Maximization of Healthcare Reimbursement
Reimbursement and the Revenue Cycle
What Reimbursement Means to a Healthcare Organization
The U. S. healthcare system is rather complicated due to the existence of several approaches to paying for the provided care. Private payers (insurers and individuals) as well as the government (through Medicare or Medicaid) pay for the healthcare services to providers (Harrington, 2019). Healthcare reimbursement can be seen as the financial foundation of healthcare organizations as this is the money they receive for provided services and use to ensure their proper functioning. Another difficulty related to the payment system in the United States is the fact that patients receive services first, and after that, payers provide the corresponding amount of money. If the provided services are not paid on time, a healthcare organization will lack money to cover its expenses, including but not confined to employees’ salaries, equipment, and maintenance.
The healthcare revenue cycle encompasses the provision of services and receiving funds for all the provided care.
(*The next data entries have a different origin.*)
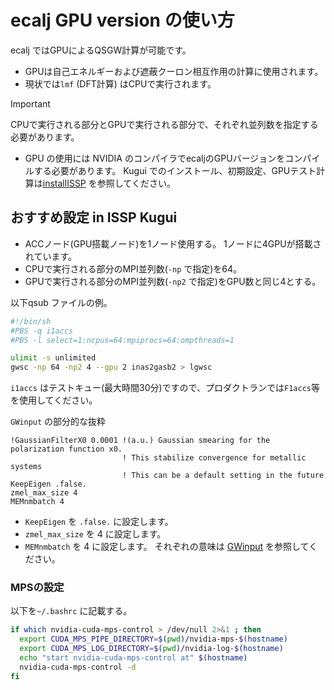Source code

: # ecalj GPU version の使い方

ecalj ではGPUによるQSGW計算が可能です。
* GPUは自己エネルギーおよび遮蔽クーロン相互作用の計算に使用されます。
* 現状では`lmf` (DFT計算) はCPUで実行されます。
> [!IMPORTANT]
> CPUで実行される部分とGPUで実行される部分で、それぞれ並列数を指定する必要があります。

* GPU の使用には NVIDIA のコンパイラでecaljのGPUバージョンをコンパイルする必要があります。
Kugui でのインストール、初期設定、GPUテスト計算は[installISSP](../install/installISSP.md) を参照してください。

## おすすめ設定 in ISSP Kugui
* ACCノード(GPU搭載ノード)を1ノード使用する。 1ノードに4GPUが搭載されています。
* CPUで実行される部分のMPI並列数(`-np` で指定)を64。
* GPUで実行される部分のMPI並列数(`-np2` で指定)をGPU数と同じ4とする。

以下qsub ファイルの例。

```bash job.sh
#!/bin/sh
#PBS -q i1accs
#PBS -l select=1:ncpus=64:mpiprocs=64:ompthreads=1

ulimit -s unlimited
gwsc -np 64 -np2 4 --gpu 2 inas2gasb2 > lgwsc
```

`i1accs` はテストキュー(最大時間30分)ですので、プロダクトランでは`F1accs`等を使用してください。

`GWinput` の部分的な抜粋
```
!GaussianFilterX0 0.0001 !(a.u.) Gaussian smearing for the polarization function x0. 
                         ! This stabilize convergence for metallic systems
                         ! This can be a default setting in the future
KeepEigen .false.
zmel_max_size 4
MEMnmbatch 4
```

* `KeepEigen` を `.false.` に設定します。
* `zmel_max_size` を 4 に設定します。
* `MEMnmbatch` を 4 に設定します。
それぞれの意味は [GWinput](../manual/gwinput.md) を参照してください。

### MPSの設定

以下を`~/.bashrc` に記載する。
```bash ~/.bashrc
if which nvidia-cuda-mps-control > /dev/null 2>&1 ; then
  export CUDA_MPS_PIPE_DIRECTORY=$(pwd)/nvidia-mps-$(hostname)
  export CUDA_MPS_LOG_DIRECTORY=$(pwd)/nvidia-log-$(hostname)
  echo "start nvidia-cuda-mps-control at" $(hostname)
  nvidia-cuda-mps-control -d
fi
```

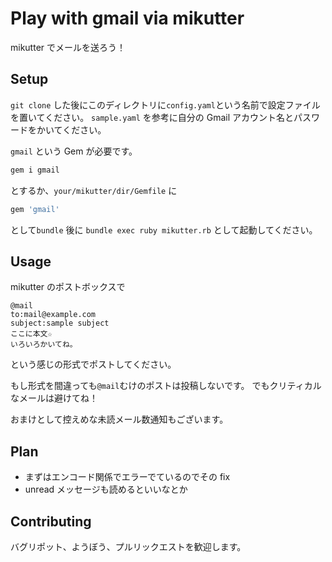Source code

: # Play with gmail via mikutter
mikutter でメールを送ろう！

## Setup
`git clone` した後にこのディレクトリに`config.yaml`という名前で設定ファイルを置いてください。
`sample.yaml` を参考に自分の Gmail アカウント名とパスワードをかいてください。

`gmail` という Gem が必要です。

```sh
gem i gmail
```

とするか、`your/mikutter/dir/Gemfile` に
```ruby
gem 'gmail'
```
として`bundle` 後に `bundle exec ruby mikutter.rb` として起動してください。

## Usage
mikutter のポストボックスで
```
@mail
to:mail@example.com
subject:sample subject
ここに本文☆
いろいろかいてね。
```
という感じの形式でポストしてください。

もし形式を間違っても`@mail`むけのポストは投稿しないです。
でもクリティカルなメールは避けてね！

おまけとして控えめな未読メール数通知もございます。

## Plan
* まずはエンコード関係でエラーでているのでその fix
* unread メッセージも読めるといいなとか

## Contributing
バグリポット、ようぼう、プルリックエストを歓迎します。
Healthcare organizations receive funds from the government, private insurers and patients, based on the plans patients have. If the insurer or the government does not cover this or that service, the patient has to pay for the received care. Sometimes hospitals find it difficult to collect money from patients, so they address collection agencies that help them. This is the last resort for healthcare organizations as they try to maintain effective communication and proper relationships with their patients.
Flow of the Patient Through the Cycle
As mentioned above, the revenue cycle can be referred to as the flow of money associated with the provision of healthcare services. The primary department that plays a key role in the reimbursement process is the financial unit. This department ensures that all services are paid and collects funds if some disruptions occur. The cycle starts at the front office, where a patient first addresses the hospital with their problem (Harrington, 2019). The front office employees collect the necessary data, which implies the completion of the electronic health record (EHR) (Pepper, 2019). At that stage, the employee arranges the meeting with the corresponding healthcare professional who provides care. The latter makes a diagnosis, develops a treatment plan, completing the EHR. Many healthcare organizations address third parties that encode the services they provide to patients, and the encoded services are sent to the corresponding insurer or governmental agency. Some hospitals do not address third parties, so their employees (mainly the medical staff) encode the service at once. Thus, at this point, the IT department, front-end employees (the medical personnel) are involved in revenue cycle management.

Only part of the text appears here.